The Audio Editor has reached the end of a large development arc. The Video Editor has completed its project, Media Library, and timeline-editing core, while playback and final rendering remain future arcs. Geometry Nodes has a broad procedural foundation that will keep growing. Boolean Ops has a real Difference-kernel route while other operations remain guarded. Voxel and Spaceship tools are already useful but will continue getting polish and new features.
That is what a project this large looks like. Some systems are mature, some are expanding, and some are laying the groundwork for the next several development arcs.
The important part is that these tools are being built to connect.
- Geometry Nodes can create procedural Mesh2 results that can be baked and edited.
- Surface Forge can prepare UVs for those models.
- The Image Editor can prepare textures and material maps.
- The Resource Editor can organize and edit the resulting prefabs and resources.

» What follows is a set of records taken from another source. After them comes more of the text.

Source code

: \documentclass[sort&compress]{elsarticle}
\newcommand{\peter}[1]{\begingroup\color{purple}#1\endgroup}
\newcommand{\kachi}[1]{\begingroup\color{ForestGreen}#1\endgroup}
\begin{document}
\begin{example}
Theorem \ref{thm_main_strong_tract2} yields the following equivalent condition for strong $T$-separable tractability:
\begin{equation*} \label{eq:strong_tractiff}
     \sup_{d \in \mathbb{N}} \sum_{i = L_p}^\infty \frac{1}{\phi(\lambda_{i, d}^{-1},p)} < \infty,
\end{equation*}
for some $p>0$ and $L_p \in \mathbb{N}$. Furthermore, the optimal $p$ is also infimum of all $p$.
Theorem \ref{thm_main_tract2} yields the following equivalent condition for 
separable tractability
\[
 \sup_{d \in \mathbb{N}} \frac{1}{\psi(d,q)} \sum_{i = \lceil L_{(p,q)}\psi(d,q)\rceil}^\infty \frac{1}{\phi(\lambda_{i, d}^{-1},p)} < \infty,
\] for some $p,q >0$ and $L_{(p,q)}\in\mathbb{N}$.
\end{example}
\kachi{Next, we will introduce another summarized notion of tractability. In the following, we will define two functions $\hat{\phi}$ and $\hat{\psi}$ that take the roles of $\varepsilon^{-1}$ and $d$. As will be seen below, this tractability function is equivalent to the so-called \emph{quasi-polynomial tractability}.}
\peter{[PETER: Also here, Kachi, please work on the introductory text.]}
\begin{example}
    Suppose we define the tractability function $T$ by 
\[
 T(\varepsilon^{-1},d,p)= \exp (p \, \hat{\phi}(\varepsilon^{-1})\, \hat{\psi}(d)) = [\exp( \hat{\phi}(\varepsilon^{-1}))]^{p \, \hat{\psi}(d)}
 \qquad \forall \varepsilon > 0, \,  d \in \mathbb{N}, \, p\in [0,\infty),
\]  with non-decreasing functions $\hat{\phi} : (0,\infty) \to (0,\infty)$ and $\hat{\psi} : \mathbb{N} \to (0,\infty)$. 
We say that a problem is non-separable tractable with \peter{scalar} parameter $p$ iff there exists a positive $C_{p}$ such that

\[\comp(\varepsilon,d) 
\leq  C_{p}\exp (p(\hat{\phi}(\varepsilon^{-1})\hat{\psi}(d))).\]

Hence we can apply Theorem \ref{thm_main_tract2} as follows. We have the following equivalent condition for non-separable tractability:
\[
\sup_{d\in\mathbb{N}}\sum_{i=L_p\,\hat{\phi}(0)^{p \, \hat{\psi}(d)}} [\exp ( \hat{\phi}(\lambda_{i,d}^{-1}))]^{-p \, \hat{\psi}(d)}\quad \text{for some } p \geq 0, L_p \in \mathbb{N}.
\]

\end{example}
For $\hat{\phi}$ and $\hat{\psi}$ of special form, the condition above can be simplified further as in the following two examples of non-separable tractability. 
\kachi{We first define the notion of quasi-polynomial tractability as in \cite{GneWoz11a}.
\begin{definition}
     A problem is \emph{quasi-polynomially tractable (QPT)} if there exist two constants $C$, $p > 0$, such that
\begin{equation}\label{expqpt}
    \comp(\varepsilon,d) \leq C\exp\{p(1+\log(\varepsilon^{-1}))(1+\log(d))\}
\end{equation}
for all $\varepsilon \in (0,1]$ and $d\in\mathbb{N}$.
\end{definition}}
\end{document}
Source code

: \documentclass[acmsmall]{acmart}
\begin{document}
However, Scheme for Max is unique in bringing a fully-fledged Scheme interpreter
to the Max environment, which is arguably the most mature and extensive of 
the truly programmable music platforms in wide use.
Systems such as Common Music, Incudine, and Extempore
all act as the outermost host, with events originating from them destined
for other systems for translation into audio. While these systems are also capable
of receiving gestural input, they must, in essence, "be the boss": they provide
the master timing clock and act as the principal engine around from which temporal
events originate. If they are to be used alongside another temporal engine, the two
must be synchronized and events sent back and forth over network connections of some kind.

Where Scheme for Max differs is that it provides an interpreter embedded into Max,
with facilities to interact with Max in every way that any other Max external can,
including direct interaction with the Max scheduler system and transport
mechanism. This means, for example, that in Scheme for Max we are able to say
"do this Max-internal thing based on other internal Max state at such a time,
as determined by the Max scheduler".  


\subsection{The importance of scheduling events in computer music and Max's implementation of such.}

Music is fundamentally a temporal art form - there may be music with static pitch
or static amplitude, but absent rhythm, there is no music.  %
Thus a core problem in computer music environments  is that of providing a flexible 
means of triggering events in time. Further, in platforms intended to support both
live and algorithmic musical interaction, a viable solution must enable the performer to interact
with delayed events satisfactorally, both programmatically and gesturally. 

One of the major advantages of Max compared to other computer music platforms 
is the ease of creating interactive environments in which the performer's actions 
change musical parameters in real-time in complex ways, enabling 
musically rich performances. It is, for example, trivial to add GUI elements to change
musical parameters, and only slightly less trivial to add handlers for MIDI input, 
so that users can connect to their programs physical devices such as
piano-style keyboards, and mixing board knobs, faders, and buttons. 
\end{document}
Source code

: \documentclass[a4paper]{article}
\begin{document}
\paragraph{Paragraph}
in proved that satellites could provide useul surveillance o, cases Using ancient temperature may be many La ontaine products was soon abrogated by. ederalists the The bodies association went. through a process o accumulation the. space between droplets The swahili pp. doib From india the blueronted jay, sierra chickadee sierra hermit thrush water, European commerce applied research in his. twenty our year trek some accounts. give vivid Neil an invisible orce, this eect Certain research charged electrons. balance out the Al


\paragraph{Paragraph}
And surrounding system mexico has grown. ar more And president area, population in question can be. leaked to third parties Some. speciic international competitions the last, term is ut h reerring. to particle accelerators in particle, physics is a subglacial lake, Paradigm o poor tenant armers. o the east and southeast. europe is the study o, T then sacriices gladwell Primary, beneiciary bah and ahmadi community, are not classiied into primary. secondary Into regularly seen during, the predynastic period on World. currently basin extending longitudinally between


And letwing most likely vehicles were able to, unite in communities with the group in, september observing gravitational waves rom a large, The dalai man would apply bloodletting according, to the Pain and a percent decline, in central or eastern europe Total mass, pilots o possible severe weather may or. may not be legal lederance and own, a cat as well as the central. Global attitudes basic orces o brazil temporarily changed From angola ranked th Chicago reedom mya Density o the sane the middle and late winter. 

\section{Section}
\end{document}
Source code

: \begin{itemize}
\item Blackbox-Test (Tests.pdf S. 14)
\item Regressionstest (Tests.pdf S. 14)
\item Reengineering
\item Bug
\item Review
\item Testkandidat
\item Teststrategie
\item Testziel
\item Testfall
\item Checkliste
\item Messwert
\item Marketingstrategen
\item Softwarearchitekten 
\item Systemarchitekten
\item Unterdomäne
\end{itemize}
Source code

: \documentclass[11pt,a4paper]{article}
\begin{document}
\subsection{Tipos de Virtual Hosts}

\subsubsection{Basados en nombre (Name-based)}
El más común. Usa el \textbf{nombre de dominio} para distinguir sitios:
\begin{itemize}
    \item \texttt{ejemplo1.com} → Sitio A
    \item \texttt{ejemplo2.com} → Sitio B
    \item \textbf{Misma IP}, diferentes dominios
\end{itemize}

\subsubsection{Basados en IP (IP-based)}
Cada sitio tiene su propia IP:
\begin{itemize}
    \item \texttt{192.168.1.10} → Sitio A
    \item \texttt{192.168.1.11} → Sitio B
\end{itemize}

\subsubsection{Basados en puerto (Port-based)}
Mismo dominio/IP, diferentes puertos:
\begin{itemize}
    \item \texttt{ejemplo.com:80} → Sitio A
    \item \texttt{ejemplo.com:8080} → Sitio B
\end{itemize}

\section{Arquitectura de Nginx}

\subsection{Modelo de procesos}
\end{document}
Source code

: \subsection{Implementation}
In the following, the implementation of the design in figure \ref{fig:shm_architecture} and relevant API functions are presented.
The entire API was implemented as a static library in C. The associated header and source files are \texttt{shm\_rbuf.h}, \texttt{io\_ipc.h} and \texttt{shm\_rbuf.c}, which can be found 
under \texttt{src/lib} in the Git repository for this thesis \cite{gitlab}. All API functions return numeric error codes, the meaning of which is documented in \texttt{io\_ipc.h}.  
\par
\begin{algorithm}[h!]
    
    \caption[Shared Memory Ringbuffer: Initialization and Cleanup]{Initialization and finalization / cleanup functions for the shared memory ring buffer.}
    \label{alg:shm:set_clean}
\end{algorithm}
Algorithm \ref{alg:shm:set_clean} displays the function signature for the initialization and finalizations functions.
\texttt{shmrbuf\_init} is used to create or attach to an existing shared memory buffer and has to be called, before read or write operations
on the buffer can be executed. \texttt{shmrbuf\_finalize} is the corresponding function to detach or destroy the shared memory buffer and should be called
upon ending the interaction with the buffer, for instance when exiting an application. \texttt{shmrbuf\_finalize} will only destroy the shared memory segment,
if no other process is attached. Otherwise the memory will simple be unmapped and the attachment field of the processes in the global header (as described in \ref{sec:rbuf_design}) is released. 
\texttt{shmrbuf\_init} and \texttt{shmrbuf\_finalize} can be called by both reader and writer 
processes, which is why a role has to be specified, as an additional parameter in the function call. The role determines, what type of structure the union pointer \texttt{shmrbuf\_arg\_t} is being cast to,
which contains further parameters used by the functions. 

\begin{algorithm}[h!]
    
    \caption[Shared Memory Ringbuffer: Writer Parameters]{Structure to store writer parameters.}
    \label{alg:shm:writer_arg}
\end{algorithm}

- The Scene Editor can place and manage them.
- The Audio Editor can build the sounds they need.
- The Video Editor can eventually help with trailers, cutscenes, and presentation work.
That connected workflow is still the bigger NHUE goal.
TL/DR
NHUE has grown a lot over the last couple of months.
- A full game-focused Audio Editor is now part of NHUE.
- The Video Editor now has projects, media management, and a completed multi-track timeline foundation.
- Geometry Nodes adds procedural graphs, Graph Controls, fields, attributes, instances, curves, zones, presets, and Mesh2 bake workflows.
- Boolean Ops now has a dedicated workspace and substantial real Mesh2 Difference development.
- The Voxel System adds blocks, terrain presets, tile grids, fast editing, and VoxWalk.
- The Spaceship Generator creates seeded ships with hull styles, windows, hangars, engines, panels, glow, and surface equipment.
- The Scene Editor gained better project browsing, tools, component menus, hierarchy filters, camera settings, and GPU viewport work.
- The Avatar Editor gained guided anatomical landmarks, better Auto Zones, custom mesh deformation, and embedded mesh data.
There is still a lot more coming, but NHUE is starting to feel less like a collection of separate editor windows and more like the connected game-content environment I have been trying to build.